Task => Your answer must repeat all of the entries word for word, without any images.
__________
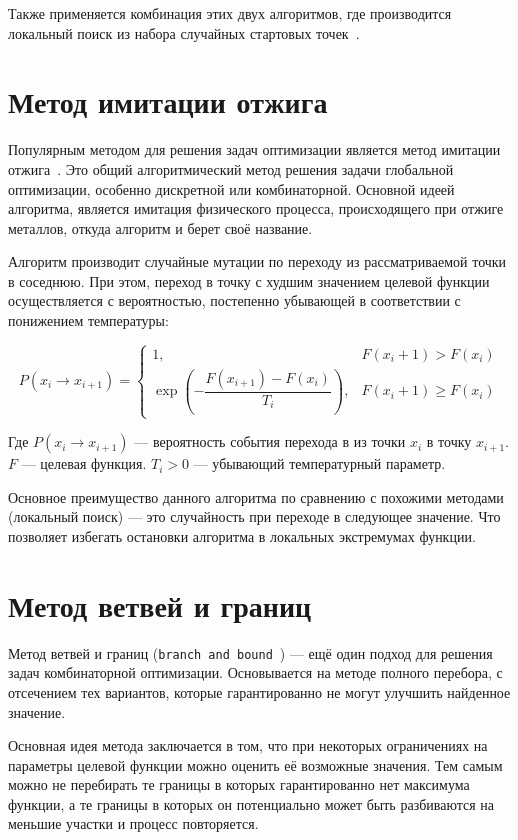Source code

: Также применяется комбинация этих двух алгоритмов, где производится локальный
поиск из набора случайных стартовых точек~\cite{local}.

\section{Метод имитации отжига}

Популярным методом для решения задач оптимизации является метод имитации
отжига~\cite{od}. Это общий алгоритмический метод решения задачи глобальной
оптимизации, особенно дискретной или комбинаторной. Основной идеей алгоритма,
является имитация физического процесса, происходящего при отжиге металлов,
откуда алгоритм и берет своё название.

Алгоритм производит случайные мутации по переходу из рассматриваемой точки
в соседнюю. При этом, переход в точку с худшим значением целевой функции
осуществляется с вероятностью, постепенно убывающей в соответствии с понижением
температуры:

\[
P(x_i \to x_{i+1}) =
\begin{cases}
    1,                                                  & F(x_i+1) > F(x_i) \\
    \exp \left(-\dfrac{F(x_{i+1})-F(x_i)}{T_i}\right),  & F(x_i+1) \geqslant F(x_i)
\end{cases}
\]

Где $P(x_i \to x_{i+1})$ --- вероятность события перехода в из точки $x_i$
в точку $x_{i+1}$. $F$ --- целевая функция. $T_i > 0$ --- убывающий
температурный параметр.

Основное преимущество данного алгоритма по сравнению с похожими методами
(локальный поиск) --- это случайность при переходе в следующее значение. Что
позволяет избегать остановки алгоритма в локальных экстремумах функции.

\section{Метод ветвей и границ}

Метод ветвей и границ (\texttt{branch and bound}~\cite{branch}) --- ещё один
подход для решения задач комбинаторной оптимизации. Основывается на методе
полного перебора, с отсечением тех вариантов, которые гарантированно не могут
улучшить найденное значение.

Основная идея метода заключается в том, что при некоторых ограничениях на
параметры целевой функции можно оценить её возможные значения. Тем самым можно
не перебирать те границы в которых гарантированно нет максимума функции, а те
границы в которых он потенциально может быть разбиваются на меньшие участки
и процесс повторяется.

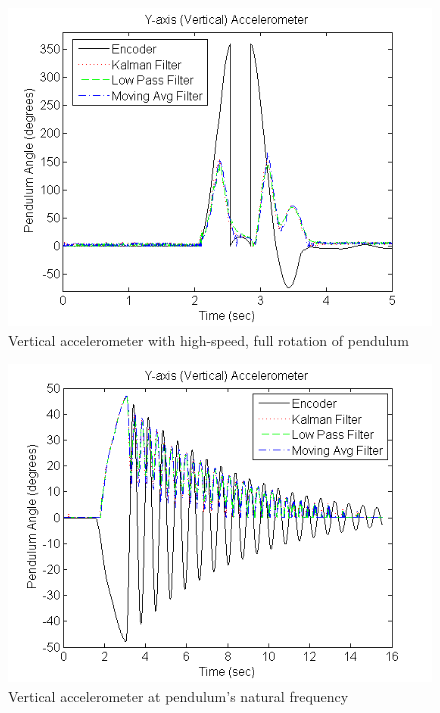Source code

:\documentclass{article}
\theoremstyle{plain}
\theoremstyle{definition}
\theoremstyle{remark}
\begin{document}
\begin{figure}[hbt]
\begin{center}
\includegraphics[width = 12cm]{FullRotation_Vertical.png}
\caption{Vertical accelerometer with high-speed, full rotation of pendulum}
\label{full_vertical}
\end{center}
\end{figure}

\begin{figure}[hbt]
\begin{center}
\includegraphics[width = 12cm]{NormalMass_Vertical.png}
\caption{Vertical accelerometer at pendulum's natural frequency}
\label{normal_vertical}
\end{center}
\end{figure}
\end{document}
__________
Answer to this exercise =>
Source code

: Также применяется комбинация этих двух алгоритмов, где производится локальный
поиск из набора случайных стартовых точек~\cite{local}.

\section{Метод имитации отжига}

Популярным методом для решения задач оптимизации является метод имитации
отжига~\cite{od}. Это общий алгоритмический метод решения задачи глобальной
оптимизации, особенно дискретной или комбинаторной. Основной идеей алгоритма,
является имитация физического процесса, происходящего при отжиге металлов,
откуда алгоритм и берет своё название.

Алгоритм производит случайные мутации по переходу из рассматриваемой точки
в соседнюю. При этом, переход в точку с худшим значением целевой функции
осуществляется с вероятностью, постепенно убывающей в соответствии с понижением
температуры:

\[
P(x_i \to x_{i+1}) =
\begin{cases}
    1,                                                  & F(x_i+1) > F(x_i) \\
    \exp \left(-\dfrac{F(x_{i+1})-F(x_i)}{T_i}\right),  & F(x_i+1) \geqslant F(x_i)
\end{cases}
\]

Где $P(x_i \to x_{i+1})$ --- вероятность события перехода в из точки $x_i$
в точку $x_{i+1}$. $F$ --- целевая функция. $T_i > 0$ --- убывающий
температурный параметр.

Основное преимущество данного алгоритма по сравнению с похожими методами
(локальный поиск) --- это случайность при переходе в следующее значение. Что
позволяет избегать остановки алгоритма в локальных экстремумах функции.

\section{Метод ветвей и границ}

Метод ветвей и границ (\texttt{branch and bound}~\cite{branch}) --- ещё один
подход для решения задач комбинаторной оптимизации. Основывается на методе
полного перебора, с отсечением тех вариантов, которые гарантированно не могут
улучшить найденное значение.

Основная идея метода заключается в том, что при некоторых ограничениях на
параметры целевой функции можно оценить её возможные значения. Тем самым можно
не перебирать те границы в которых гарантированно нет максимума функции, а те
границы в которых он потенциально может быть разбиваются на меньшие участки
и процесс повторяется.

Source code

:\documentclass{article}
\theoremstyle{plain}
\theoremstyle{definition}
\theoremstyle{remark}
\begin{document}
\begin{figure}[hbt]
\begin{center}
\includegraphics[width = 12cm]{FullRotation_Vertical.png}
\caption{Vertical accelerometer with high-speed, full rotation of pendulum}
\label{full_vertical}
\end{center}
\end{figure}

\begin{figure}[hbt]
\begin{center}
\includegraphics[width = 12cm]{NormalMass_Vertical.png}
\caption{Vertical accelerometer at pendulum's natural frequency}
\label{normal_vertical}
\end{center}
\end{figure}
\end{document}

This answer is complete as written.